Passei a consumir Luis Fernando Verissimo na biblioteca, tanto nas coletâneas literárias quanto nas edições do Estado de S. Paulo. Enquanto Érico Verissmo era um sonho intelectual inatingível para uma capiau (embora eu secretamente quisesse ser um escritor tão intenso quanto ele), Luis Fernando parecia conversar comigo. O texto dele não era arrogante, tipo “minha educação formal é maior que a sua, chupa!”; se havia referências mais rebuscadas, elas faziam parte da estrutura assim como as moléculas de hidrogênio fazem parte da fórmula da água.

Após anos, ou melhor, décadas sem comprar um livro ou mesmo ler um (shame on me), estava eu no mês de Agosto numa fria e impessoal rodoviária quando vi na vitrine de uma livraria o nome dele, seguido de um título simples – O opositor – e um preço deveras convidativo. Não pensei duas vezes e comprei. Como ainda estava no meio da leitura de Abraham Lincoln: Caçador de Vampiros, deixei para degustar as palavras de Verissimo depois, sem nenhum empecilho.

O que me chamou a atenção no início foi que esse livro faz parte de um projeto chamado 5 Dedos de Prosa. Embora eu ache estranha essa mania que algumas editoras tem em fazer com que um escritor aja como um operário do vernáculo, “forçando-o” a criar uma história a partir de alguma temática qualquer (foge um pouco ao meu conceito de liberdade criativa, mas sei que os tempos são outros e romantismo não paga as contas), foi muito feliz dar ao polegar, o incensado dedo opositor que tanta diferença fez na evolução do Homo sapiens, a verve e a imaginação de Verissimo.

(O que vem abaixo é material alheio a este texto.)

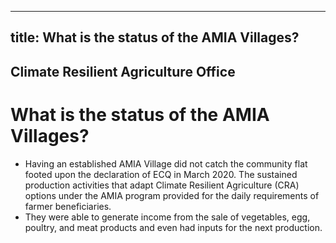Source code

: --- 
 title: What is the status of the AMIA Villages?
 ---

## Climate Resilient Agriculture Office

# What is the status of the AMIA Villages?


 - Having an established AMIA Village did not catch the community flat footed upon the declaration of ECQ in March 2020. The sustained production activities that adapt Climate Resilient Agriculture (CRA) options under the AMIA program provided for the daily requirements of farmer beneficiaries.
 - They were able to generate income from the sale of vegetables, egg, poultry, and meat products and even had inputs for the next production.

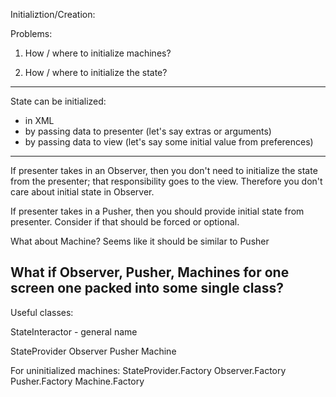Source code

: Initializtion/Creation:

Problems:
1. How / where to initialize machines?

2. How / where to initialize the state?

------
State can be initialized:
  * in XML
  * by passing data to presenter (let's say extras or arguments)
  * by passing data to view (let's say some initial value from preferences)
------
If presenter takes in an Observer,
then you don't need to initialize the state from the presenter;
that responsibility goes to the view.
Therefore you don't care about initial state in Observer.

If presenter takes in a Pusher,
then you should provide initial state from presenter.
Consider if that should be forced or optional.

What about Machine? Seems like it should be similar to Pusher

What if Observer, Pusher, Machines for one screen one packed into some single class?
------
Useful classes:

StateInteractor - general name

StateProvider
Observer
Pusher
Machine

For uninitialized machines:
StateProvider.Factory
Observer.Factory
Pusher.Factory
Machine.Factory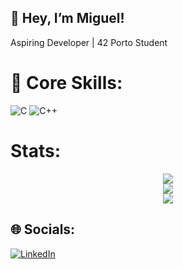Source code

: ## 👋 Hey, I’m Miguel!
Aspiring Developer | 42 Porto Student

# 🚀 Core Skills:
![C](https://img.shields.io/badge/c-%2300599C.svg?style=for-the-badge&logo=c&logoColor=white) ![C++](https://img.shields.io/badge/c++-%2300599C.svg?style=for-the-badge&logo=c%2B%2B&logoColor=white)

# Stats:
<p align="center">
  <img src="https://github-readme-streak-stats.herokuapp.com/?user=m3irel3s&theme=radical&hide_border=true"/><br/>
  <img src="https://github-readme-stats.vercel.app/api?username=m3irel3s&theme=radical&hide_border=true&include_all_commits=false&count_private=false"/><br/>
  <img src="https://github-readme-stats.vercel.app/api/top-langs/?username=m3irel3s&theme=radical&hide_border=true&include_all_commits=false&count_private=false&layout=compact"/>
</p>

## 🌐 Socials:
[![LinkedIn](https://img.shields.io/badge/LinkedIn-%230077B5.svg?logo=linkedin&logoColor=white)](https://www.linkedin.com/in/miguelmeireles25/)
<!-- Proudly created with GPRM ( https://gprm.itsvg.in ) -->
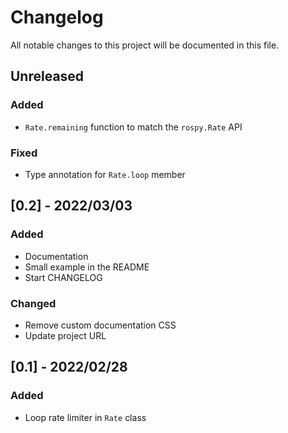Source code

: # Changelog

All notable changes to this project will be documented in this file.

## Unreleased

### Added

- ``Rate.remaining`` function to match the ``rospy.Rate`` API

### Fixed

- Type annotation for ``Rate.loop`` member

## [0.2] - 2022/03/03

### Added

- Documentation
- Small example in the README
- Start CHANGELOG

### Changed

- Remove custom documentation CSS
- Update project URL

## [0.1] - 2022/02/28

### Added

- Loop rate limiter in ``Rate`` class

Usando o conceito das teorias conspiratórias tão em voga desde o século XX, um pouco de história da Arte, fábulas brasileiras, religiosidade e mitologia, o livro cria um universo crível dentro um thriller de espionagem, onde a primeira coisa que se faz é a desconstrução da alucinação psicotrópica: dá-se a ilusão primeira de que o narrador sem nome está sob o efeito do chá alucinógeno servido por uma das personagens mais estranhamente incríveis criadas por ele, Serena, a “índia dinamarquesa”, pois o relato contado a ele por um sujeito eternamente embriagado, grande e estrangeiro, parece coisa de um filme do Paul Greengrass com um toque de LSD.

A maneira brilhante que Verissimo usou para usar o polegar na história faz com que a todo momento você se veja curioso para pescar as referências que ele usa, desde o versículo da segunda carta de Paulo aos Tessalonicenses à presença das Três Fúrias da mitologia romana, da epidemia étnica ao afresco de Fra Angelico. Tudo isso embalado em um suspense que faz com que o leitor queira chegar logo ao final, tarefa muito simples e prazerosa, pois é uma edição curtinha, pra se ler em uma sentada.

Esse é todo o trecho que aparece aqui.